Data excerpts
○ ○ ○ ○ ○

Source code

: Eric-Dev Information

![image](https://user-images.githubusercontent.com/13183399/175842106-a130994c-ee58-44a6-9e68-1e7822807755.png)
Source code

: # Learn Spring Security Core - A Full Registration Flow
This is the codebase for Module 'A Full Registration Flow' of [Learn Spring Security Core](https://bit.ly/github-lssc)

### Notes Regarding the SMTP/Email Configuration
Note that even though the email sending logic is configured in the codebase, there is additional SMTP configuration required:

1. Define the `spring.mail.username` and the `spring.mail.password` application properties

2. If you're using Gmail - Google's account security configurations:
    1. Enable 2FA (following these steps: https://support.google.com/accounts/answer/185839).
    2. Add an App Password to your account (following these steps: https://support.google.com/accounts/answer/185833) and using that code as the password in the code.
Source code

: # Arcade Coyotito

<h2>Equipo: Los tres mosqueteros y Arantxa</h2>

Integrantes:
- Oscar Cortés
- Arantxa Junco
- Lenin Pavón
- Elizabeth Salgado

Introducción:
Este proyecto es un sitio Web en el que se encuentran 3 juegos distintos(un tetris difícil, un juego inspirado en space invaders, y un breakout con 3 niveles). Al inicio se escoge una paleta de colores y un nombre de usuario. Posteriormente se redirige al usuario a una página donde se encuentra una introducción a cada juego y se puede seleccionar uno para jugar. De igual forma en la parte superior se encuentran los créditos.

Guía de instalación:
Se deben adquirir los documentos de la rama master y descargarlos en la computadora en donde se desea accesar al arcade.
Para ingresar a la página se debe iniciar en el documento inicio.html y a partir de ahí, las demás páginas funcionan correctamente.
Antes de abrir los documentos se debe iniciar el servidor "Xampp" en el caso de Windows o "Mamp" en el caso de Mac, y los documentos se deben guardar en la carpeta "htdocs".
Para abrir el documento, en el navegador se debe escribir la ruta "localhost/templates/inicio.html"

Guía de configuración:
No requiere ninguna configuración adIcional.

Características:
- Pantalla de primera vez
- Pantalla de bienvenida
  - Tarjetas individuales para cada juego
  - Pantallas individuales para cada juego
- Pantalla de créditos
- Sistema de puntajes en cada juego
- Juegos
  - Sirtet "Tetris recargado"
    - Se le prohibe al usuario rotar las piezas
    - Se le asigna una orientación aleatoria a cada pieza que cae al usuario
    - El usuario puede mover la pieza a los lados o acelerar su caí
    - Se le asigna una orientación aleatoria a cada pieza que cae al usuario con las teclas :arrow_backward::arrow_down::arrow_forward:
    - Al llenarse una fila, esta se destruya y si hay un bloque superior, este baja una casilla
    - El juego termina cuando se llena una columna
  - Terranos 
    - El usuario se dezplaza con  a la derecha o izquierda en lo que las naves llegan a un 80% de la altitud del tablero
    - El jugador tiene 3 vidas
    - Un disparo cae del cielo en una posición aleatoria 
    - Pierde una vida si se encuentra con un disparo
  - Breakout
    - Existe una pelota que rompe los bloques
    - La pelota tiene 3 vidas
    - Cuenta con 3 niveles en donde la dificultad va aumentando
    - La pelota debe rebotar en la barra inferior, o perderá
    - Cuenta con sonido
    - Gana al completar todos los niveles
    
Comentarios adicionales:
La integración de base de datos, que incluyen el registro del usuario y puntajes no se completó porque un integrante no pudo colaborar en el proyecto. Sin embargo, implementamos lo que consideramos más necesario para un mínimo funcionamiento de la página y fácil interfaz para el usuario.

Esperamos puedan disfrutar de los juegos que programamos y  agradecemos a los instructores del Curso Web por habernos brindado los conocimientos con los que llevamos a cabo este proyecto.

○ ○ ○ ○ ○

A complete, exact copy of the entries is required.

▸ ANSWER TO THE EXERCISE
Source code

: Eric-Dev Information

![image](https://user-images.githubusercontent.com/13183399/175842106-a130994c-ee58-44a6-9e68-1e7822807755.png)
Source code

: # Learn Spring Security Core - A Full Registration Flow
This is the codebase for Module 'A Full Registration Flow' of [Learn Spring Security Core](https://bit.ly/github-lssc)

### Notes Regarding the SMTP/Email Configuration
Note that even though the email sending logic is configured in the codebase, there is additional SMTP configuration required:

1. Define the `spring.mail.username` and the `spring.mail.password` application properties

2. If you're using Gmail - Google's account security configurations:
    1. Enable 2FA (following these steps: https://support.google.com/accounts/answer/185839).
    2. Add an App Password to your account (following these steps: https://support.google.com/accounts/answer/185833) and using that code as the password in the code.
Source code

: # Arcade Coyotito

<h2>Equipo: Los tres mosqueteros y Arantxa</h2>

Integrantes:
- Oscar Cortés
- Arantxa Junco
- Lenin Pavón
- Elizabeth Salgado

Introducción:
Este proyecto es un sitio Web en el que se encuentran 3 juegos distintos(un tetris difícil, un juego inspirado en space invaders, y un breakout con 3 niveles). Al inicio se escoge una paleta de colores y un nombre de usuario. Posteriormente se redirige al usuario a una página donde se encuentra una introducción a cada juego y se puede seleccionar uno para jugar. De igual forma en la parte superior se encuentran los créditos.

Guía de instalación:
Se deben adquirir los documentos de la rama master y descargarlos en la computadora en donde se desea accesar al arcade.
Para ingresar a la página se debe iniciar en el documento inicio.html y a partir de ahí, las demás páginas funcionan correctamente.
Antes de abrir los documentos se debe iniciar el servidor "Xampp" en el caso de Windows o "Mamp" en el caso de Mac, y los documentos se deben guardar en la carpeta "htdocs".
Para abrir el documento, en el navegador se debe escribir la ruta "localhost/templates/inicio.html"

Guía de configuración:
No requiere ninguna configuración adIcional.

Características:
- Pantalla de primera vez
- Pantalla de bienvenida
  - Tarjetas individuales para cada juego
  - Pantallas individuales para cada juego
- Pantalla de créditos
- Sistema de puntajes en cada juego
- Juegos
  - Sirtet "Tetris recargado"
    - Se le prohibe al usuario rotar las piezas
    - Se le asigna una orientación aleatoria a cada pieza que cae al usuario
    - El usuario puede mover la pieza a los lados o acelerar su caí
    - Se le asigna una orientación aleatoria a cada pieza que cae al usuario con las teclas :arrow_backward::arrow_down::arrow_forward:
    - Al llenarse una fila, esta se destruya y si hay un bloque superior, este baja una casilla
    - El juego termina cuando se llena una columna
  - Terranos 
    - El usuario se dezplaza con  a la derecha o izquierda en lo que las naves llegan a un 80% de la altitud del tablero
    - El jugador tiene 3 vidas
    - Un disparo cae del cielo en una posición aleatoria 
    - Pierde una vida si se encuentra con un disparo
  - Breakout
    - Existe una pelota que rompe los bloques
    - La pelota tiene 3 vidas
    - Cuenta con 3 niveles en donde la dificultad va aumentando
    - La pelota debe rebotar en la barra inferior, o perderá
    - Cuenta con sonido
    - Gana al completar todos los niveles
    
Comentarios adicionales:
La integración de base de datos, que incluyen el registro del usuario y puntajes no se completó porque un integrante no pudo colaborar en el proyecto. Sin embargo, implementamos lo que consideramos más necesario para un mínimo funcionamiento de la página y fácil interfaz para el usuario.

Esperamos puedan disfrutar de los juegos que programamos y  agradecemos a los instructores del Curso Web por habernos brindado los conocimientos con los que llevamos a cabo este proyecto.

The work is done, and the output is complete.